On a healthy camellia bush select a branch with good growth in its upper part and if possible on the least exposed side of the bush. The selected stem is girdled by removing a ring of bark 2 to 3 cm wide. Dust the wound with a growth promoting substance. A handful fo moist sphagnum moss is packed around the cut surface. To prevent the moss from drying out wrap a square of black polythene film, say 20 x 20 cm, around the moss ball. Hold this plastic wrap in place temporarily with a plastic twist-tie top and bottom (allows freer use of operator's hands for the next stage).
Using sticky tape, bind the top and bottom of the polythene square with several turns of the tape above and below the wad area. The top binding must be so firm that moisture cannot trickle down the stem and into the moss. If it did the moss would become waterlogged and devoid of oxygen, and the roots would not develop. The polythene film allows the transfer of air, but no moisture can escape from the inside.
Roots will develop from the cambial tissue exposed by the girdling and gradually extend through the moss ball. This will take several months. In six months lightly squeeze the covered moss ball. Repeat light squeezing until the moss ball feels firm - maybe eight to nine months.

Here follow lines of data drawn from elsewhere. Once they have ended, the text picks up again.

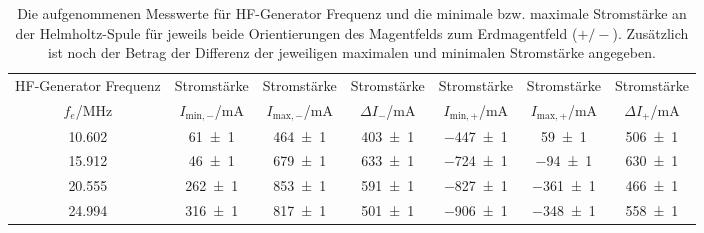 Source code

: \begin{table}[!h]
	\centering
	\begin{adjustbox}{width=\textwidth}
	\begin{tabular}{ccccccc}
		\toprule
		HF-Generator Frequenz & Stromstärke & Stromstärke & Stromstärke & Stromstärke & Stromstärke & Stromstärke\\
		$f_e$/\si{\mega\hertz} & $I_{\mathrm{min,-}}$/\si{\milli\ampere} & $I_{\mathrm{max,-}}$/\si{\milli\ampere} & $\Delta I_{-}$/\si{\milli\ampere} & $I_{\mathrm{min,+}}$/\si{\milli\ampere} & $I_{\mathrm{max,+}}$/\si{\milli\ampere} & $\Delta I_{+}$/\si{\milli\ampere}\\
\midrule
		\num{10.602} & \num{61(1)} & \num{464(1)} & \num{403(1)} & \num{-447(1)} & \num{59(1)} & \num{506(1)}\\
		\num{15.912} & \num{46(1)} & \num{679(1)} & \num{633(1)} & \num{-724(1)} & \num{-94(1)} & \num{630(1)}\\
		\num{20.555} & \num{262(1)} & \num{853(1)} & \num{591(1)} & \num{-827(1)} & \num{-361(1)} & \num{466(1)}\\
		\num{24.994} & \num{316(1)} & \num{817(1)} & \num{501(1)} & \num{-906(1)} & \num{-348(1)} & \num{558(1)}\\
		\bottomrule
	\end{tabular}
	\end{adjustbox}
	\caption{Die aufgenommenen Messwerte für HF-Generator Frequenz und die minimale bzw. maximale
Stromstärke an der Helmholtz-Spule für jeweils beide Orientierungen des Magentfelds zum Erdmagentfeld ($+/-$).
Zusätzlich ist noch der Betrag der Differenz der jeweiligen maximalen und minimalen Stromstärke angegeben. \label{tab:messwerte_I}}
\end{table}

When mass of roots is evident, remove the ties and plastic covering. Do not break up the moss ball. Cut the stem below the moss and root ball. Place in a container half filled with a standard potting mix. Carefully fill the container and gently press the mix towards the moss and root ball. Stake the upper growth to prevent wind-rock and thus disturbance of the roots. Place the container in a shady spot and keep moist. A regular dilute feed will help root extension from the moss ball into the potting mix.
Remove all buds that form during the first year of growth. The wood growth is what you require.